RAT SKELETAL MUSCLE CONTRACTILITY: THE ROLE OF BETA-ADRENOCEPTORS AND NITRIC OXIDE SYSTEM

Both beta-adrenoceptors and the nitric oxide system play a significant rote in the modulation of skeletal muscle contractility. Skeletal muscle adrenoceptors mainly belong to beta(2) subtype, while all three types of nitric oxide synthase may influence muscle contractility. The aim of our study was to investigate the possible interplay between beta-adrenoceptor agonists and nitric oxide system in the modulation of contractility of isolated rat hemidiaphragm. Adrenaline (0.05-1.5 mu mol/L) and noradrenaline (1-5 mu Mol/L) given in a cumulative manner produced a concentration-related increase in Td.
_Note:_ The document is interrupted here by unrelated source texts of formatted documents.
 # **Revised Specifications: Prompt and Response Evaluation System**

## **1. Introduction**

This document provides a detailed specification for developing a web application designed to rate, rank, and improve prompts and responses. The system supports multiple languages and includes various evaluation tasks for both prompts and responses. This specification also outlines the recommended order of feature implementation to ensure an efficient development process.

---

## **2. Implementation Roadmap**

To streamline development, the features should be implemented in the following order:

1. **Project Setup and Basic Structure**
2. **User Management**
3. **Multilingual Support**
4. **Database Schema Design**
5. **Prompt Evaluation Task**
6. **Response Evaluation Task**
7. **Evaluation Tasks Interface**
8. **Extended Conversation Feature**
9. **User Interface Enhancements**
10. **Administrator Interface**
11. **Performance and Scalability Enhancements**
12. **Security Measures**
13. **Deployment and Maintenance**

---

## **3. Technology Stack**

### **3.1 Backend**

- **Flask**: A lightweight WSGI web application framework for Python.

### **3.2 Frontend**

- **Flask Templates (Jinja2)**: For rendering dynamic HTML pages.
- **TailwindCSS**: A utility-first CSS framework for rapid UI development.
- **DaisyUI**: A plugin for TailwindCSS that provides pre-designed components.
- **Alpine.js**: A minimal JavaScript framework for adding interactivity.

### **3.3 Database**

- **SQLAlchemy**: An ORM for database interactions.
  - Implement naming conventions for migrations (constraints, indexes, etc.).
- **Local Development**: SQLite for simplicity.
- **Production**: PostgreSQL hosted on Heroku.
L-NAME (1, 3 and 10 mmol/L; 30 min of incubation) produced a significant, dose-dependent increase in Td of the muscle pretreated with cumulative concentrations of adrenaline (Delta Td up to 16%). When hemidiaphragm was pretreated with noradrenaline instead of adrenaline, L-NAME (3 mmol/L) it produced a similar potentiation of Td. In conclusion, nitric oxide seems to oppose beta-adrenoceptor potentiation of diaphragm contractility, and such an interaction depends on previous adrenoceptor stimulation. Nitric oxide probably decreases beta-adrenoceptor response via cGMP-induced stimulation of phosphodiesterase 2. The interaction between substances which modulate NO system activity and cAMP levels in the skeletal muscle may be of a great clinical importance for the treatment of certain respiratory and neurological diseases.